The figure 12 below summarizes the values of the features extracted for the classification purpose.

Figure 12 Features Extracted
The next step in the proposed system is classification process. In this process, we have classified the audio signals into three main classes viz music, speech and environment sound. Further, the music signals are classified into 10 genres like Blues, Classical, Country, Disco, HipHop, Jazz, Metal, Pop, Reggae and Rock. Speech signals are further categorized into the gender male or female and also get the age of the speaker 32. Environment sounds are also categorized into 10 classes as Chirping Birds, Church Bell Ring, Clapping, Crying Babies, Door-wood-knock, Frog, Glass Breaking, Keyboard Typing, Train and Water Drops. For classification, we have designed FIS taking into consideration features like mean of spectrogram, mean and standard deviation of pitch saliency ratio, mean of pitch, mean of zero crossing, mean of 1st MFCC coefficients, mean of 3rd MFCC coefficients for fuzzy logic rules. We have considered four different classifiers for classification of audio signals.

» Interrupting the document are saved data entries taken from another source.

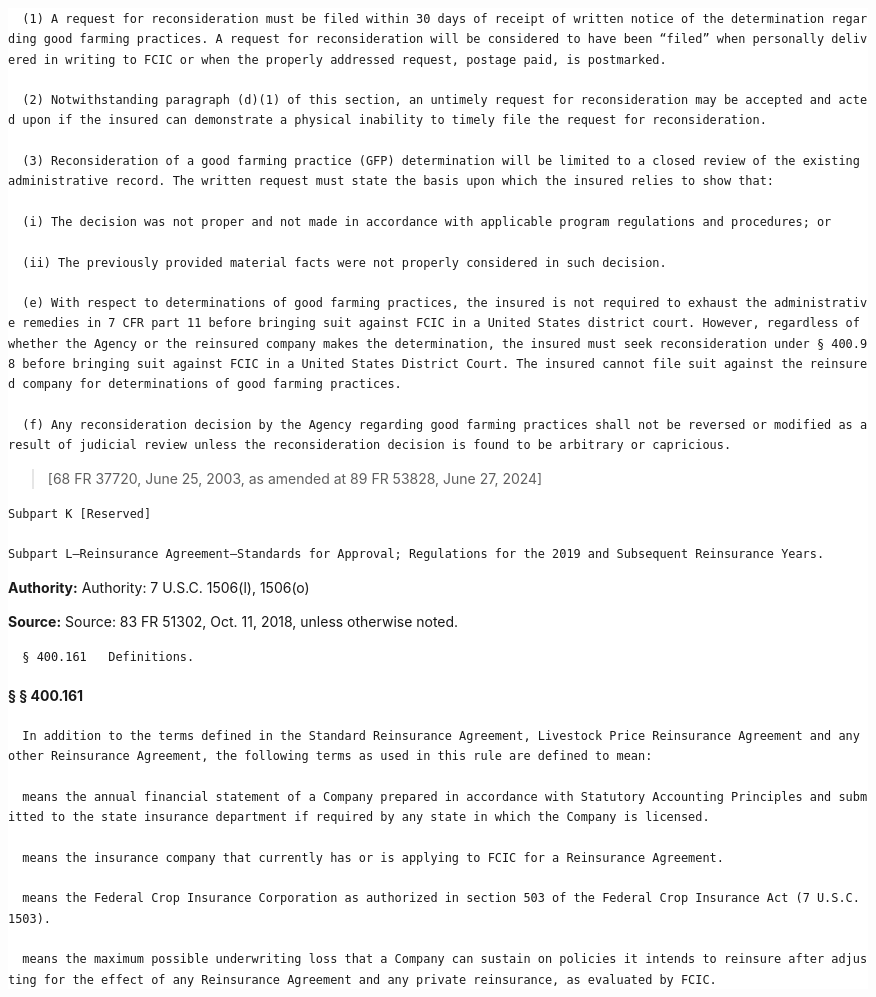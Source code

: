       (1) A request for reconsideration must be filed within 30 days of receipt of written notice of the determination regarding good farming practices. A request for reconsideration will be considered to have been “filed” when personally delivered in writing to FCIC or when the properly addressed request, postage paid, is postmarked.

      (2) Notwithstanding paragraph (d)(1) of this section, an untimely request for reconsideration may be accepted and acted upon if the insured can demonstrate a physical inability to timely file the request for reconsideration.

      (3) Reconsideration of a good farming practice (GFP) determination will be limited to a closed review of the existing administrative record. The written request must state the basis upon which the insured relies to show that:

      (i) The decision was not proper and not made in accordance with applicable program regulations and procedures; or

      (ii) The previously provided material facts were not properly considered in such decision.

      (e) With respect to determinations of good farming practices, the insured is not required to exhaust the administrative remedies in 7 CFR part 11 before bringing suit against FCIC in a United States district court. However, regardless of whether the Agency or the reinsured company makes the determination, the insured must seek reconsideration under § 400.98 before bringing suit against FCIC in a United States District Court. The insured cannot file suit against the reinsured company for determinations of good farming practices.

      (f) Any reconsideration decision by the Agency regarding good farming practices shall not be reversed or modified as a result of judicial review unless the reconsideration decision is found to be arbitrary or capricious.

> [68 FR 37720, June 25, 2003, as amended at 89 FR 53828, June 27, 2024]

    Subpart K [Reserved]

    Subpart L—Reinsurance Agreement—Standards for Approval; Regulations for the 2019 and Subsequent Reinsurance Years.

**Authority:** Authority: 7 U.S.C. 1506(l), 1506(o)

**Source:** Source: 83 FR 51302, Oct. 11, 2018, unless otherwise noted.

      § 400.161   Definitions.

#### § § 400.161

      In addition to the terms defined in the Standard Reinsurance Agreement, Livestock Price Reinsurance Agreement and any other Reinsurance Agreement, the following terms as used in this rule are defined to mean:

      means the annual financial statement of a Company prepared in accordance with Statutory Accounting Principles and submitted to the state insurance department if required by any state in which the Company is licensed.

      means the insurance company that currently has or is applying to FCIC for a Reinsurance Agreement.

      means the Federal Crop Insurance Corporation as authorized in section 503 of the Federal Crop Insurance Act (7 U.S.C. 1503).

      means the maximum possible underwriting loss that a Company can sustain on policies it intends to reinsure after adjusting for the effect of any Reinsurance Agreement and any private reinsurance, as evaluated by FCIC.
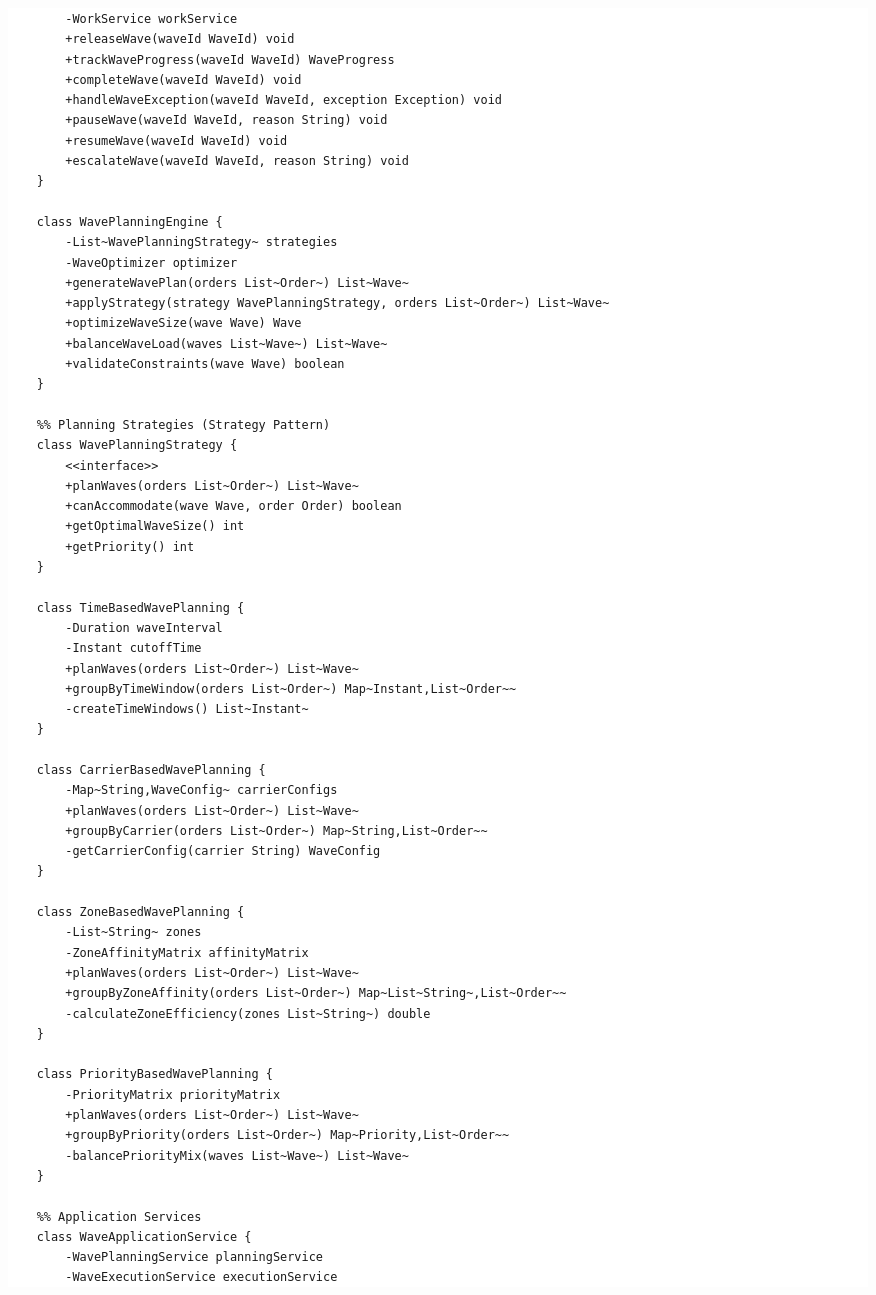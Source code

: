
 ```mermaid
        -WorkService workService
        +releaseWave(waveId WaveId) void
        +trackWaveProgress(waveId WaveId) WaveProgress
        +completeWave(waveId WaveId) void
        +handleWaveException(waveId WaveId, exception Exception) void
        +pauseWave(waveId WaveId, reason String) void
        +resumeWave(waveId WaveId) void
        +escalateWave(waveId WaveId, reason String) void
    }

    class WavePlanningEngine {
        -List~WavePlanningStrategy~ strategies
        -WaveOptimizer optimizer
        +generateWavePlan(orders List~Order~) List~Wave~
        +applyStrategy(strategy WavePlanningStrategy, orders List~Order~) List~Wave~
        +optimizeWaveSize(wave Wave) Wave
        +balanceWaveLoad(waves List~Wave~) List~Wave~
        +validateConstraints(wave Wave) boolean
    }

    %% Planning Strategies (Strategy Pattern)
    class WavePlanningStrategy {
        <<interface>>
        +planWaves(orders List~Order~) List~Wave~
        +canAccommodate(wave Wave, order Order) boolean
        +getOptimalWaveSize() int
        +getPriority() int
    }

    class TimeBasedWavePlanning {
        -Duration waveInterval
        -Instant cutoffTime
        +planWaves(orders List~Order~) List~Wave~
        +groupByTimeWindow(orders List~Order~) Map~Instant,List~Order~~
        -createTimeWindows() List~Instant~
    }

    class CarrierBasedWavePlanning {
        -Map~String,WaveConfig~ carrierConfigs
        +planWaves(orders List~Order~) List~Wave~
        +groupByCarrier(orders List~Order~) Map~String,List~Order~~
        -getCarrierConfig(carrier String) WaveConfig
    }

    class ZoneBasedWavePlanning {
        -List~String~ zones
        -ZoneAffinityMatrix affinityMatrix
        +planWaves(orders List~Order~) List~Wave~
        +groupByZoneAffinity(orders List~Order~) Map~List~String~,List~Order~~
        -calculateZoneEfficiency(zones List~String~) double
    }

    class PriorityBasedWavePlanning {
        -PriorityMatrix priorityMatrix
        +planWaves(orders List~Order~) List~Wave~
        +groupByPriority(orders List~Order~) Map~Priority,List~Order~~
        -balancePriorityMix(waves List~Wave~) List~Wave~
    }

    %% Application Services
    class WaveApplicationService {
        -WavePlanningService planningService
        -WaveExecutionService executionService
```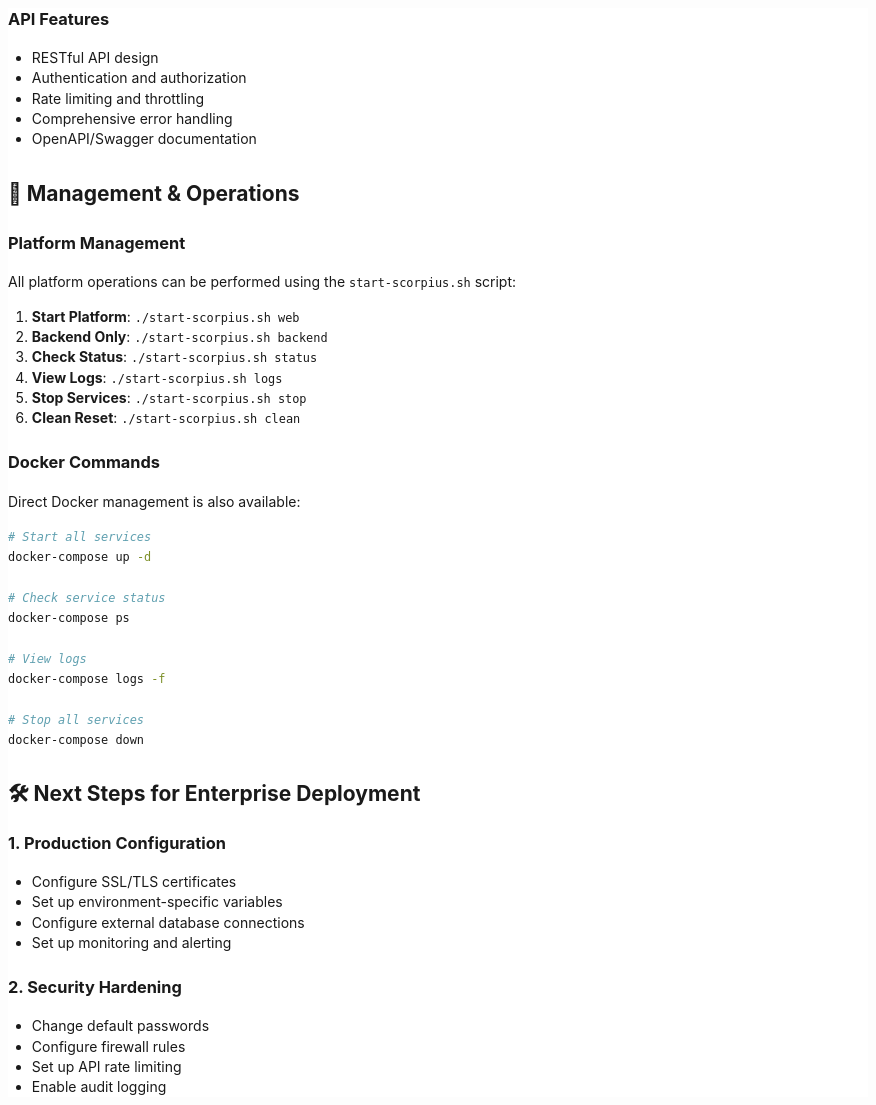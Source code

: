 ### API Features
- RESTful API design
- Authentication and authorization
- Rate limiting and throttling
- Comprehensive error handling
- OpenAPI/Swagger documentation

## 🔧 Management & Operations

### Platform Management
All platform operations can be performed using the `start-scorpius.sh` script:

1. **Start Platform**: `./start-scorpius.sh web`
2. **Backend Only**: `./start-scorpius.sh backend`
3. **Check Status**: `./start-scorpius.sh status`
4. **View Logs**: `./start-scorpius.sh logs`
5. **Stop Services**: `./start-scorpius.sh stop`
6. **Clean Reset**: `./start-scorpius.sh clean`

### Docker Commands
Direct Docker management is also available:
```bash
# Start all services
docker-compose up -d

# Check service status
docker-compose ps

# View logs
docker-compose logs -f

# Stop all services
docker-compose down
```

## 🛠️ Next Steps for Enterprise Deployment

### 1. Production Configuration
- Configure SSL/TLS certificates
- Set up environment-specific variables
- Configure external database connections
- Set up monitoring and alerting

### 2. Security Hardening
- Change default passwords
- Configure firewall rules
- Set up API rate limiting
- Enable audit logging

They are SVM, k-NN, PNN and FPNN.

SVM is a supervised machine learning algorithm that classifies data by finding the linear decision boundary (hyperplane) separating all the datapoints of one class from those of the other class as shown in figure 13 below. Classification consists of two steps: training and testing. In the training phase, SVM receives some extracted speech features as input. In the testing phase, SVM constructs a hyper plane which can be used for classification. We have adopted linear kernel function of SVM in classification. In the figure 13 below, 0 indicates true positive and 1 indicates true negative.

Figure 13 SVM Hyperplane Figure 14 k-NN Classification
k-NN categorizes objects based on the classes of their nearest neighbours in the dataset. We have used Euclidean distance to find the nearest neighbour. We have taken value of k as 3. Figure 14 above shows the k-NN classification.
PNN is feed-forward neural network. It is widely used in classification and pattern recognition problems. A PNN is an implementation of a statistical algorithm called kernel discriminant analysis in which the operations are organized into a multi-layered feedforward network with four layers: Input layer, Pattern layer, Summation layer and Output layer as shown in figure 15 below. Figure 16 shows how PNN divides the input space into three classes.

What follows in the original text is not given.